I'm sure customs duty charges are added into the price somewhere along the line as the dealer has to get the unit from the U.S. but we are not charged separately for it if ordered from a Canadian dealer.
Also, It pays to shop around to the different dealers. I bought a versacamm 300v last year for 12,500 from a Can. dealer. I mentioned to them that they go for about 10,500 + in the U.S. and since our dollar was on par with the U.S. at the time I asked why I had to pay more. He said the extra was because of the duty charges for them to bring them in from the States.
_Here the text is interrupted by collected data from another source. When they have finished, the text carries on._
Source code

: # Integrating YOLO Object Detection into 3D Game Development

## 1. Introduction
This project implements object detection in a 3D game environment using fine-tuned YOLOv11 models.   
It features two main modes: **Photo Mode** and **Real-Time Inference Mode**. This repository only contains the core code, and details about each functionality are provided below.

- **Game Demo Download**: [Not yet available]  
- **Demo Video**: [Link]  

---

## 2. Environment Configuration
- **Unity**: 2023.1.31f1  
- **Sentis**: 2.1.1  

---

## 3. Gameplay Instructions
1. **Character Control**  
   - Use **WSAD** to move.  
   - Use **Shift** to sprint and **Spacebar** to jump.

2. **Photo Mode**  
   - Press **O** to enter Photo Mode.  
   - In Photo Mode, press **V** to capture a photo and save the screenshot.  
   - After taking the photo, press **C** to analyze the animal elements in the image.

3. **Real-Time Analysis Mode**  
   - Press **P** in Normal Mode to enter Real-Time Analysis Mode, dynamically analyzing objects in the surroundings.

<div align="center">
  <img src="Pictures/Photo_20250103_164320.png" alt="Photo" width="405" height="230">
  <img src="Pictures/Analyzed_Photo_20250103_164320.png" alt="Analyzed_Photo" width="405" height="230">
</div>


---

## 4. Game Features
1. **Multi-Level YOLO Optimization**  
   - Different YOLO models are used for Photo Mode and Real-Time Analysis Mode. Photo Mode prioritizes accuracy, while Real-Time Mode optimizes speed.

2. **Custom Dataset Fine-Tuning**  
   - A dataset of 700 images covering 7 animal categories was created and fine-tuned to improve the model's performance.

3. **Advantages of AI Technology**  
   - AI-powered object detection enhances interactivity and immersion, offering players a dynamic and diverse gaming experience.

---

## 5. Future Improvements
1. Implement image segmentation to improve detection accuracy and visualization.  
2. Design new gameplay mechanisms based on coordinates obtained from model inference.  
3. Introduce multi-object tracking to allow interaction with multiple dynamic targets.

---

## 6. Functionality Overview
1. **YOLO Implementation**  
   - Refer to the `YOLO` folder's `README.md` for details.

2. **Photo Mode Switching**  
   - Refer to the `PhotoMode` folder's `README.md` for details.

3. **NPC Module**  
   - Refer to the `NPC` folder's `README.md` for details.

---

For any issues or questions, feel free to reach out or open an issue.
But then just after I bought it the guy that came to install it for me (who is also a Roland dealer) told me he sells them for $10,500 canadian dollars.
I was a bit peeved at that.

Lar


----------



## revelationdesign (Nov 26, 2007)

Hi there,

Still looking for this and/or any other options.

Does anyone use the Roland Stika Cutter SV-15? Can it handle a decent size work load?

Preferably on the east coast but will take any more suggestions.

I also need a Canadian provider of VINYL once the printer is ordered. Any recommendations?

Thanks.


----------